WORK INSTRUCTIONS:
Please restate, word for word, each line from the one containing "Des mathématiciens reconnus, comme" through the end of the entries below.

ENTRIES SHOWN:

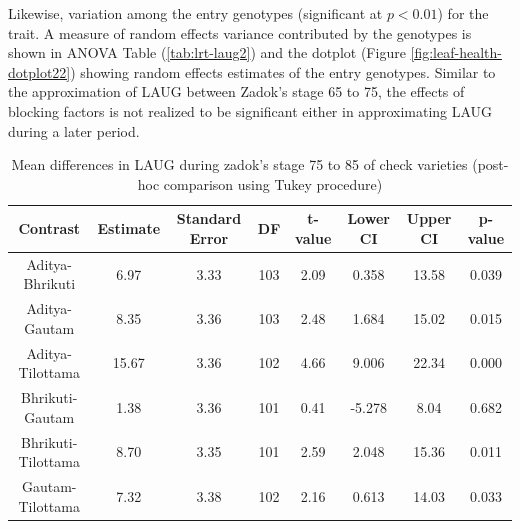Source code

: \documentclass[12pt,oneside]{dukestatscithesis} %
\theoremstyle{definition}
\theoremstyle{definition}
\theoremstyle{definition}
\theoremstyle{remark}
\begin{document}
Likewise, variation among the entry genotypes (significant at
\(p < 0.01\)) for the trait. A measure of random effects variance
contributed by the genotypes is shown in ANOVA Table
(\ref{tab:lrt-laug2}) and the dotplot (Figure
\ref{fig:leaf-health-dotplot22}) showing random effects estimates of the
entry genotypes. Similar to the approximation of LAUG between Zadok's
stage 65 to 75, the effects of blocking factors is not realized to be
significant either in approximating LAUG during a later period.
\begin{table}[H]

\caption{\label{tab:leaf-health-meanconf-tab6}Mean differences in LAUG during zadok's stage 75 to 85 of check varieties (post-hoc comparison using Tukey procedure)}
\centering
\begin{tabular}[t]{cccccccc}
\toprule
Contrast & Estimate & Standard Error & DF & t-value & Lower CI & Upper CI & p-value\\
\midrule
Aditya-Bhrikuti & 6.97 & 3.33 & 103 & 2.09 & 0.358 & 13.58 & 0.039\\
Aditya-Gautam & 8.35 & 3.36 & 103 & 2.48 & 1.684 & 15.02 & 0.015\\
Aditya-Tilottama & 15.67 & 3.36 & 102 & 4.66 & 9.006 & 22.34 & 0.000\\
Bhrikuti-Gautam & 1.38 & 3.36 & 101 & 0.41 & -5.278 & 8.04 & 0.682\\
Bhrikuti-Tilottama & 8.70 & 3.35 & 101 & 2.59 & 2.048 & 15.36 & 0.011\\
Gautam-Tilottama & 7.32 & 3.38 & 102 & 2.16 & 0.613 & 14.03 & 0.033\\
\bottomrule
\end{tabular}
\end{table}
\end{document}
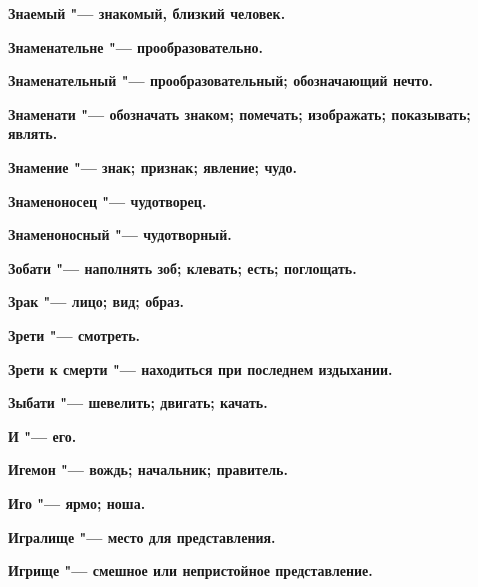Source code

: \bfseries Знаемый \normalfont{} "--- знакомый, близкий человек. 




\bfseries Знаменательне \normalfont{} "--- прообразовательно. 




\bfseries Знаменательный \normalfont{} "--- прообразовательный; обозначающий нечто. 




\bfseries Знаменати \normalfont{} "--- обозначать знаком; помечать; изображать; показывать; являть. 




\bfseries Знамение \normalfont{} "--- знак; признак; явление; чудо. 




\bfseries Знаменоносец \normalfont{} "--- чудотворец. 




\bfseries Знаменоносный \normalfont{} "--- чудотворный. 




\bfseries Зобати \normalfont{} "--- наполнять зоб; клевать; есть; поглощать. 




\bfseries Зрак \normalfont{} "--- лицо; вид; образ. 




\bfseries Зрети \normalfont{} "--- смотреть. 




\bfseries Зрети к смерти \normalfont{} "--- находиться при последнем издыхании. 




\bfseries Зыбати \normalfont{} "--- шевелить; двигать; качать. 




 





\bfseries И \normalfont{} "--- его. 




\bfseries Игемон \normalfont{} "--- вождь; начальник; правитель. 




\bfseries Иго \normalfont{} "--- ярмо; ноша. 




\bfseries Игралище \normalfont{} "--- место для представления. 




\bfseries Игрище \normalfont{} "--- смешное или непристойное представление. 




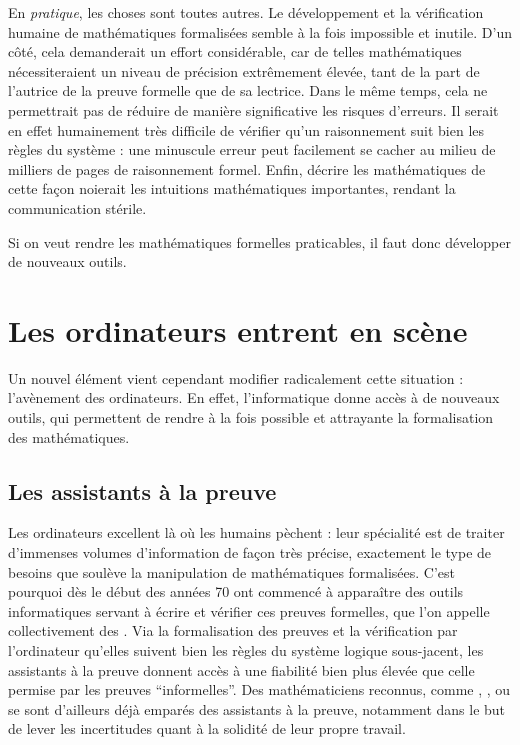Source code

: En \emph{pratique}, les choses sont toutes autres.
Le développement et la vérification humaine de mathématiques
formalisées%
semble à la fois impossible et inutile.
D’un côté, cela demanderait un effort considérable, car de telles mathématiques
nécessiteraient un niveau de précision extrêmement élevée, tant de la part de l’autrice
de la preuve formelle que de sa lectrice.
Dans le même temps, cela ne permettrait pas de réduire de manière significative
les risques d’erreurs. Il serait en effet
humainement très difficile de vérifier qu’un raisonnement suit bien les règles du
système : une minuscule erreur peut facilement se cacher au milieu de
milliers de pages de raisonnement formel.
Enfin, décrire les mathématiques de cette façon noierait
les intuitions mathématiques importantes, rendant la communication stérile.

Si on veut rendre les mathématiques formelles praticables, il faut donc développer
de nouveaux outils.

\section{Les ordinateurs entrent en scène}
\label{sec:assistants-preuve}

Un nouvel élément vient cependant modifier radicalement cette situation :
l’avènement des ordinateurs. En effet, l’informatique donne accès à de nouveaux outils,
qui permettent de rendre à la fois possible et attrayante la formalisation
des mathématiques.

\subsection{Les assistants à la preuve}

Les ordinateurs excellent là où les humains pèchent : leur spécialité est de traiter
d’immenses volumes d’information de façon très précise, exactement le type
de besoins que soulève la manipulation de mathématiques formalisées. C’est pourquoi dès
le début des années 70%
%
%
ont commencé à apparaître des outils informatiques servant à écrire et vérifier ces
preuves formelles, que l’on appelle collectivement des .
Via la formalisation des preuves et la vérification par l’ordinateur qu’elles
suivent bien les règles du système logique sous-jacent, les assistants à la preuve
donnent accès à une fiabilité bien plus élevée que celle permise par les preuves
“informelles”.
Des mathématiciens reconnus, comme ,
, ou 
se sont d’ailleurs déjà emparés des assistants à la preuve,
notamment dans le but de lever les incertitudes
quant à la solidité de leur propre travail.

SOLUTION:
Des mathématiciens reconnus, comme ,
, ou 
se sont d’ailleurs déjà emparés des assistants à la preuve,
notamment dans le but de lever les incertitudes
quant à la solidité de leur propre travail.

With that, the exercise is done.